Barely, as it turns out. According to weekend estimates, Go With It opened to an estimated $31 million from 3,548 theaters, while Paramount’s Justin Bieber: Never Say Never far outpaced expectations in grossing an estimated $30.3 million from 3,105 locations, including 2,156 higher-priced 3D runs.
The race won’t officially be called until Monday morning, when actual Sunday numbers are tallied, although most box office observers expect Go With It to retain the lead.
Never Say Never’s cume is $31 million when folding in the $740,000 grossed from special screenings on Feb. 9. The performance of the hybrid biopic-concert film further solidifies Bieber’s star status and the financial power of his girl-driven fan base.
Go With It is off to a solid start, but will need good legs over President’s Day weekend. Sony also is expecting a spike tomorrow on Valentine’s Day.
Overseas, the Sandler-Aniston film opened to $5.1 million from a handful of markets, including the U.K. and Mexico, for a global bow of $36.1 million.
Disney’s 3D family entry Gnomeo & Juliet did strong business in debuting to an estimated $25.5 million from 2,994 locations, scoring the best February opening for an animated pic (not a primetime month for toons). Rivals credit a strong marketing campaign for the film’s success, as well as great reviews. Film came in No. 3.

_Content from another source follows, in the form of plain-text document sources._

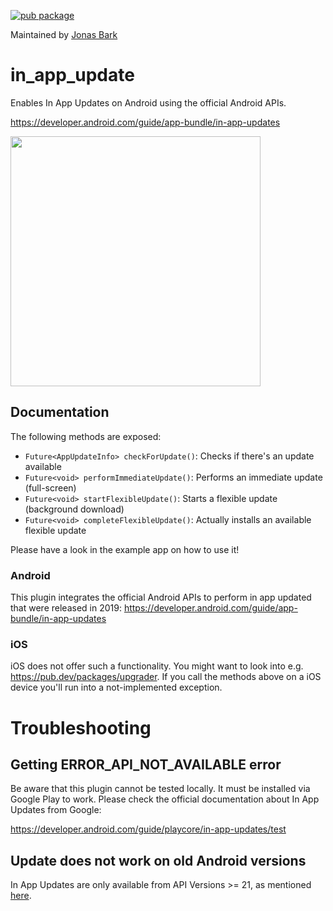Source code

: [![pub package](https://img.shields.io/pub/v/in_app_update.svg)](https://pub.dev/packages/in_app_update)

Maintained by [Jonas Bark](https://twitter.com/boni2k)

# in_app_update

Enables In App Updates on Android using the official Android APIs.

https://developer.android.com/guide/app-bundle/in-app-updates

<img src="https://2.bp.blogspot.com/-9V4ZsdRRnIA/XNSYN-do_OI/AAAAAAAAI90/2yFBsTij0kcibkGRuB79fS_jZKcy-APdQCLcBGAs/s1600/Screen%2BShot%2B2019-05-09%2Bat%2B2.13.58%2BPM.png" width="400">

## Documentation

The following methods are exposed:
- `Future<AppUpdateInfo> checkForUpdate()`: Checks if there's an update available
- `Future<void> performImmediateUpdate()`: Performs an immediate update (full-screen)
- `Future<void> startFlexibleUpdate()`: Starts a flexible update (background download)
- `Future<void> completeFlexibleUpdate()`: Actually installs an available flexible update

Please have a look in the example app on how to use it!

### Android

This plugin integrates the official Android APIs to perform in app updated that were released in 2019:
https://developer.android.com/guide/app-bundle/in-app-updates

### iOS
iOS does not offer such a functionality. You might want to look into e.g. https://pub.dev/packages/upgrader. 
If you call the methods above on a iOS device you'll run into a not-implemented exception.

# Troubleshooting

## Getting ERROR_API_NOT_AVAILABLE error
Be aware that this plugin cannot be tested locally. It must be installed via Google Play to work. 
Please check the official documentation about In App Updates from Google:

https://developer.android.com/guide/playcore/in-app-updates/test

## Update does not work on old Android versions
In App Updates are only available from API Versions >= 21, as mentioned [here](https://developer.android.com/guide/playcore/in-app-updates).
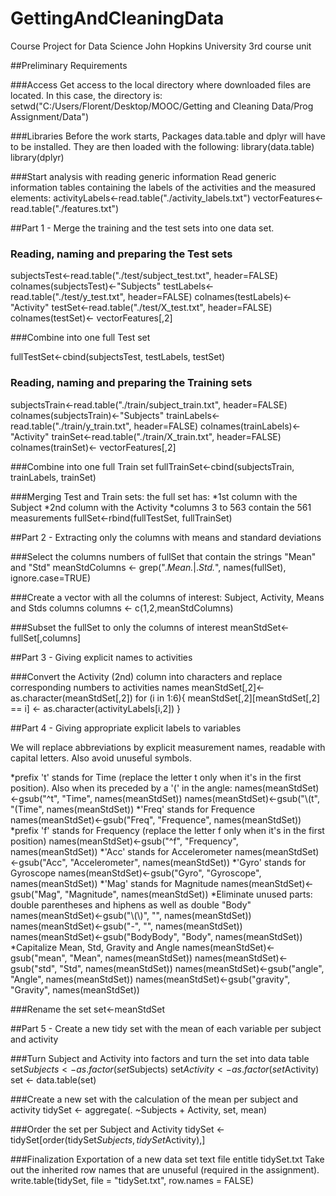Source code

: # GettingAndCleaningData
Course Project for Data Science John Hopkins University 3rd course unit

##Preliminary Requirements

###Access
Get access to the local directory where downloaded files are located.
In this case, the directory is:
setwd("C:/Users/Florent/Desktop/MOOC/Getting and Cleaning Data/Prog Assignment/Data")

###Libraries
Before the work starts, Packages data.table and dplyr will have to be installed.
They are then loaded with the following:
library(data.table)
library(dplyr)

###Start analysis with reading generic information
Read generic information tables containing the labels of the activities and the measured elements:
activityLabels<-read.table("./activity_labels.txt")
vectorFeatures<-read.table("./features.txt")

##Part 1 - Merge the training and the test sets into one data set.

### Reading, naming and preparing the Test sets
subjectsTest<-read.table("./test/subject_test.txt", header=FALSE)
colnames(subjectsTest)<-"Subjects"
testLabels<-read.table("./test/y_test.txt", header=FALSE)
colnames(testLabels)<-"Activity"
testSet<-read.table("./test/X_test.txt", header=FALSE)
colnames(testSet)<- vectorFeatures[,2]

###Combine into one full Test set

fullTestSet<-cbind(subjectsTest, testLabels, testSet)

### Reading, naming and preparing the Training sets
subjectsTrain<-read.table("./train/subject_train.txt", header=FALSE)
colnames(subjectsTrain)<-"Subjects"
trainLabels<-read.table("./train/y_train.txt", header=FALSE)
colnames(trainLabels)<-"Activity"
trainSet<-read.table("./train/X_train.txt", header=FALSE)
colnames(trainSet)<- vectorFeatures[,2]

###Combine into one full Train set
fullTrainSet<-cbind(subjectsTrain, trainLabels, trainSet)

###Merging Test and Train sets: the full set has:
*1st column with the Subject
*2nd column with the Activity
*columns 3 to 563 contain the 561 measurements
fullSet<-rbind(fullTestSet, fullTrainSet)

##Part 2 - Extracting only the columns with means and standard deviations

###Select the columns numbers of fullSet that contain the strings "Mean" and "Std"
meanStdColumns <- grep(".*Mean.*|.*Std.*", names(fullSet), ignore.case=TRUE)

###Create a vector with all the columns of interest: Subject, Activity, Means and Stds columns
columns <- c(1,2,meanStdColumns)

###Subset the fullSet to only the columns of interest
meanStdSet<-fullSet[,columns]

##Part 3 - Giving explicit names to activities

###Convert the Activity (2nd) column into characters and replace corresponding numbers to activities names
meanStdSet[,2]<-as.character(meanStdSet[,2])
for (i in 1:6){
  meanStdSet[,2][meanStdSet[,2] == i] <- as.character(activityLabels[i,2])
}

##Part 4 - Giving appropriate explicit labels to variables

We will replace abbreviations by explicit measurement names, readable with capital letters. Also avoid unuseful symbols.

*prefix 't' stands for Time (replace the letter t only when it's in the first position). Also when its preceded by a '(' in the angle:
names(meanStdSet)<-gsub("^t", "Time", names(meanStdSet))
names(meanStdSet)<-gsub("\\(t", "(Time", names(meanStdSet))
*'Freq' stands for Frequence
names(meanStdSet)<-gsub("Freq", "Frequence", names(meanStdSet))
*prefix 'f' stands for Frequency (replace the letter f only when it's in the first position)
names(meanStdSet)<-gsub("^f", "Frequency", names(meanStdSet))
*'Acc' stands for Accelerometer
names(meanStdSet)<-gsub("Acc", "Accelerometer", names(meanStdSet))
*'Gyro' stands for Gyroscope
names(meanStdSet)<-gsub("Gyro", "Gyroscope", names(meanStdSet))
*'Mag' stands for Magnitude
names(meanStdSet)<-gsub("Mag", "Magnitude", names(meanStdSet))
*Eliminate unused parts: double parentheses and hiphens as well as double "Body"
names(meanStdSet)<-gsub("\\(\\)", "", names(meanStdSet))
names(meanStdSet)<-gsub("-", "", names(meanStdSet))
names(meanStdSet)<-gsub("BodyBody", "Body", names(meanStdSet))
*Capitalize Mean, Std, Gravity and Angle
names(meanStdSet)<-gsub("mean", "Mean", names(meanStdSet))
names(meanStdSet)<-gsub("std", "Std", names(meanStdSet))
names(meanStdSet)<-gsub("angle", "Angle", names(meanStdSet))
names(meanStdSet)<-gsub("gravity", "Gravity", names(meanStdSet))

###Rename the set
set<-meanStdSet

##Part 5 - Create a new tidy set with the mean of each variable per subject and activity

###Turn Subject and Activity into factors and turn the set into data table
set$Subjects<-as.factor(set$Subjects)
set$Activity<-as.factor(set$Activity)
set <- data.table(set)

###Create a new set with the calculation of the mean per subject and activity
tidySet <- aggregate(. ~Subjects + Activity, set, mean)

###Order the set per Subject and Activity
tidySet <- tidySet[order(tidySet$Subjects,tidySet$Activity),]

###Finalization
Exportation of a new data set text file entitle tidySet.txt
Take out the inherited row names that are unuseful (required in the assignment).
write.table(tidySet, file = "tidySet.txt", row.names = FALSE)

Focus Features’ Channing Tatum Roman epic The Eagle, the weekend’s fourth new wide player, opened on the high end of expectations, grossing an estimated $8.6 million from 2,296 theaters to place No. 4.
Among limited openers, Fox Searchlight’s comedy Cedar Rapids scored the best location average of the weekend. Pic grossed an estimated $310,789 from 15 theaters for an average of $20,179.
Back on the top 10 chart, Screen Gems’ The Roommate held well in its second weekend, grossing an estimated $8.4 million for a cume of $26.1 million in its first 10 days. The thriller came in No. 5.
The Weinstein Co.’s awards frontrunner The King’s Speech continued to succeed, coming in No. 6 and grossing an estimated $7.4 million for a domestic cume of $93.9 million.